**GIVEN RECORDS:**
BEGIN
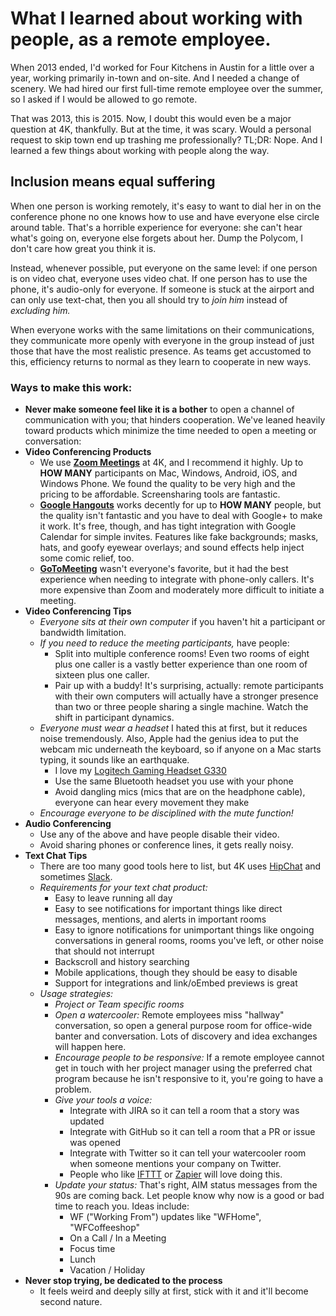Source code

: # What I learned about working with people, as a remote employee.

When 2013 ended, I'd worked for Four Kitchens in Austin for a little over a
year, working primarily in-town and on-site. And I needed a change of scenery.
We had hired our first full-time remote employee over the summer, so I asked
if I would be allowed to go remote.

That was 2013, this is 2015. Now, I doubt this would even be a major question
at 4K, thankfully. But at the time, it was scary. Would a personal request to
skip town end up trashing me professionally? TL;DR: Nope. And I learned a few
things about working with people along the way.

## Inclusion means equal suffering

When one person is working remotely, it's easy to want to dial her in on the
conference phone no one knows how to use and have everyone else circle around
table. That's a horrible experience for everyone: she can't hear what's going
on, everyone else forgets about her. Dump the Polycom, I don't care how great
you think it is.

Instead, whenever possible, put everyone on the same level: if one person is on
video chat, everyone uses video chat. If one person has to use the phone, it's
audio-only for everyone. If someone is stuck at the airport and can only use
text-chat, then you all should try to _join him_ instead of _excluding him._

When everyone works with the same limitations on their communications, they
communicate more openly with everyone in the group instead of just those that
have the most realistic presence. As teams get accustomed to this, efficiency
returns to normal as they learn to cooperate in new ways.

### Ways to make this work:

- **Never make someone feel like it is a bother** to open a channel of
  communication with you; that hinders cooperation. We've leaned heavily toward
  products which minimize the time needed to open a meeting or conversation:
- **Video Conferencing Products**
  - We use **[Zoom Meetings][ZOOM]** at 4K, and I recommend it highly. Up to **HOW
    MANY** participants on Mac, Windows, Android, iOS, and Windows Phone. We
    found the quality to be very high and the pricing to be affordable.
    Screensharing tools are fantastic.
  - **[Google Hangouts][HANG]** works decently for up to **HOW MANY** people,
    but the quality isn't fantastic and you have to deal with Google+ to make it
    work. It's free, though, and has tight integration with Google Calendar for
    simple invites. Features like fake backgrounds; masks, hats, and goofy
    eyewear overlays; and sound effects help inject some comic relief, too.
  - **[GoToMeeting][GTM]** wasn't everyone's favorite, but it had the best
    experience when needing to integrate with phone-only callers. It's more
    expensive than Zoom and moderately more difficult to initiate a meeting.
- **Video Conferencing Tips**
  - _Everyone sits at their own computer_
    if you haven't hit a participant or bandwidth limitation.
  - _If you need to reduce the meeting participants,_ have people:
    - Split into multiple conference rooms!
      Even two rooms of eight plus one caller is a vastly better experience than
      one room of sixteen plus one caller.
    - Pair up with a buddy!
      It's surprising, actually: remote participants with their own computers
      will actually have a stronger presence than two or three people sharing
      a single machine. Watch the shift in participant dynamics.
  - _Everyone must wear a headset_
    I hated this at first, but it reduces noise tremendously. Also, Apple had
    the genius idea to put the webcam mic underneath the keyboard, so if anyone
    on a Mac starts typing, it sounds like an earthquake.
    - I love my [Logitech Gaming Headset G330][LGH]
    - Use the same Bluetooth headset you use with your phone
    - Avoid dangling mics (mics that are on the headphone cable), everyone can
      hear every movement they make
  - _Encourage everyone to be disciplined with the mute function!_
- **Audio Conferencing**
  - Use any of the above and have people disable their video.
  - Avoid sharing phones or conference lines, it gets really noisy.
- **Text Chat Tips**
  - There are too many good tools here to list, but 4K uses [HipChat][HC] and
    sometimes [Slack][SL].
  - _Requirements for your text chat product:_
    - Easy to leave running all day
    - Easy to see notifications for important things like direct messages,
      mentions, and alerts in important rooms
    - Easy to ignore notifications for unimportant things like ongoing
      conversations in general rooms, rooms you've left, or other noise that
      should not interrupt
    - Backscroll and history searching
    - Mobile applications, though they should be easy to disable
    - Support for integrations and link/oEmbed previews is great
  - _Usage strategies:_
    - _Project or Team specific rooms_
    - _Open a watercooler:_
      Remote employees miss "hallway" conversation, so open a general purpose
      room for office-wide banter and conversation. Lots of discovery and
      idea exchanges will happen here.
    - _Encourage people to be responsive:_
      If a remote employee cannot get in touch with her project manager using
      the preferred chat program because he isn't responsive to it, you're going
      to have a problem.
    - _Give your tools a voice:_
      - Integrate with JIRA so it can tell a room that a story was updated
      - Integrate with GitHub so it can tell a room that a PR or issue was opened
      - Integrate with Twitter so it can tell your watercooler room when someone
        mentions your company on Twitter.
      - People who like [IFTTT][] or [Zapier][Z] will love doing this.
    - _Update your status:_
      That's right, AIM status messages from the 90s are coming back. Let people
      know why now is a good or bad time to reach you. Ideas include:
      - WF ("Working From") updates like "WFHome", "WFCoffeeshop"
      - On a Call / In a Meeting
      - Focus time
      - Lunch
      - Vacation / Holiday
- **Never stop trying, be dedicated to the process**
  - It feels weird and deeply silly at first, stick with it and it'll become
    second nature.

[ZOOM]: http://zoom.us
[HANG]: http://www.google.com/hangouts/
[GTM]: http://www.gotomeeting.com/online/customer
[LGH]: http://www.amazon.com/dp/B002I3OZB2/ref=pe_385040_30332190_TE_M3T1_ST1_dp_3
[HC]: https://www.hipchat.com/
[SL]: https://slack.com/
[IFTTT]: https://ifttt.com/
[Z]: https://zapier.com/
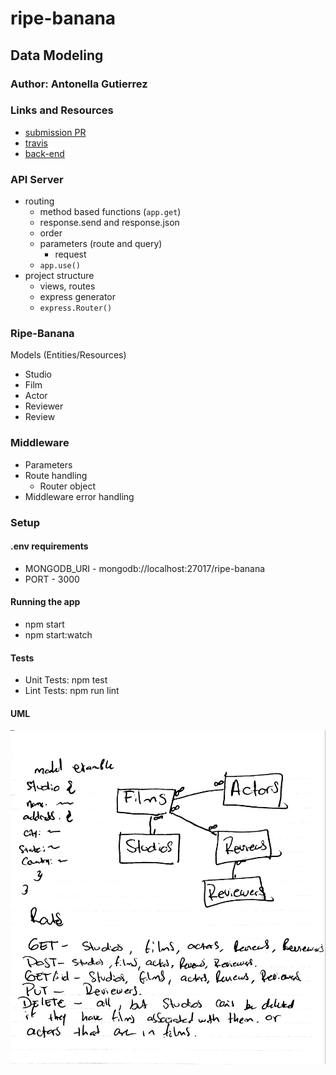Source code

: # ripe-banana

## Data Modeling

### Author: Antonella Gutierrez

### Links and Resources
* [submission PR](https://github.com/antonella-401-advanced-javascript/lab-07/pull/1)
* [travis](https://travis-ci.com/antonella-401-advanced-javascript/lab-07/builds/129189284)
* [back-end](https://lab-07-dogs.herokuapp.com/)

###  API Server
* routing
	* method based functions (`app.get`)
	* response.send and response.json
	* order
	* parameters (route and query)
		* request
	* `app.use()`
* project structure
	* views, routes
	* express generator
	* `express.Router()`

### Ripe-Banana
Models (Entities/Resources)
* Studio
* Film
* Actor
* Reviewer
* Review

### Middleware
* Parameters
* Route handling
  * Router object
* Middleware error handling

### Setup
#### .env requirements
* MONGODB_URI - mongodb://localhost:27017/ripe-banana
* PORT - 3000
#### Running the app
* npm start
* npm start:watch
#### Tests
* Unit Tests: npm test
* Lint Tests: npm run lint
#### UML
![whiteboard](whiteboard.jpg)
END
**HOW TO COMPLETE THIS TASK:** Going through the material above, how many lines contain the word "things"? Write only the number.

**RESULT FOR THIS TASK:** 3